Laura's photography was the original inspiration for the exhibition. She's in the habit of posting shots on her Facebook page that regularly startle and arrest me with their transformative framing of absolutely everyday things: a cement wall, a dead flower, a mason jar, a window, all of them caught in a moment where they seem - because of the light, the mood, a certain color? - to be suddenly alive and vivid in a way I don't expect such mundane objects to be. Her images echoed those glimpses of the same strange luminousness that I've stumbled upon in my own life, times when things that are not ordinarily beautiful act like windows onto a wilder and deeper world for no apparent reason other than sometimes the universe is like that.
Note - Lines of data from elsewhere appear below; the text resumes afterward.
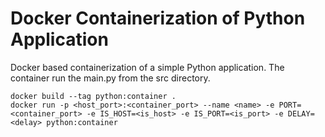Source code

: # Docker Containerization of Python Application

Docker based containerization of a simple Python application.
The container run the main.py from the src directory. 


```shell script
docker build --tag python:container .
docker run -p <host_port>:<container_port> --name <name> -e PORT=<container_port> -e IS_HOST=<is_host> -e IS_PORT=<is_port> -e DELAY=<delay> python:container
```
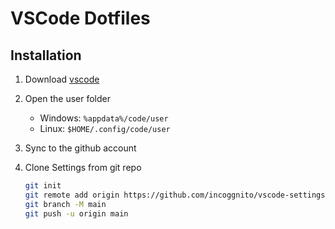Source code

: # VSCode Dotfiles

## Installation

1. Download [vscode](https://code.visualstudio.com/Download)
2. Open the user folder
   - Windows: `%appdata%/code/user`
   - Linux: `$HOME/.config/code/user`
3. Sync to the github account
4. Clone Settings from git repo

    ```sh
    git init
    git remote add origin https://github.com/incoggnito/vscode-settings.git
    git branch -M main
    git push -u origin main
    ```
Those transcendent flickers are, for me, a huge part of the experience of joy. I think of joy as something that descends upon me from above, catching me off guard, drenching me like a sudden storm and then moving on, elsewhere, leaving me damp and surprised and still smelling the earth long after the thunder is already booming away into the west. When I asked Laura if she would be interested in putting together a selection of her works for a show on everyday moments of beauty, I was already thinking of Thea's work, because her poetry has always struck me as analogous to Laura's imagemaking in the way it captures an almost accidental glimpse of the everyday as it becomes, momentarily, extraordinary. The photos Laura chose for the exhibition all have the feeling of being captured in mid-step, as if she was on her way to something else when she noticed that the world around her was a little more beautiful than it had any right to be in such a mundane moment. Her images are all of things easily overlooked and quickly lost: a double reflection in a puddle, the shape of a curtain in the breeze. Likewise, in Thea's poems the poet appears suddenly paused by something at the very edges of her vision: she is surprised, almost puzzled, by the specific richness of feeling of the world outside her bed, the prints in the snow, the unraveling universe inside the human heart. Her lines carry the same sense of discovery - not of something large and glorious, but of something small and quiet, an almost private loveliness. What is enticing about these works is how tiny a thing it is that their creators are caught on, and the intricacy and depth of the minute worlds they uncover. There is a sense that they were almost never seen at all, and the very fact that they are here in front of us is due only to marvelous and poignant chance.
It is an honor to invite you to take a walk in the world of these photos and poems.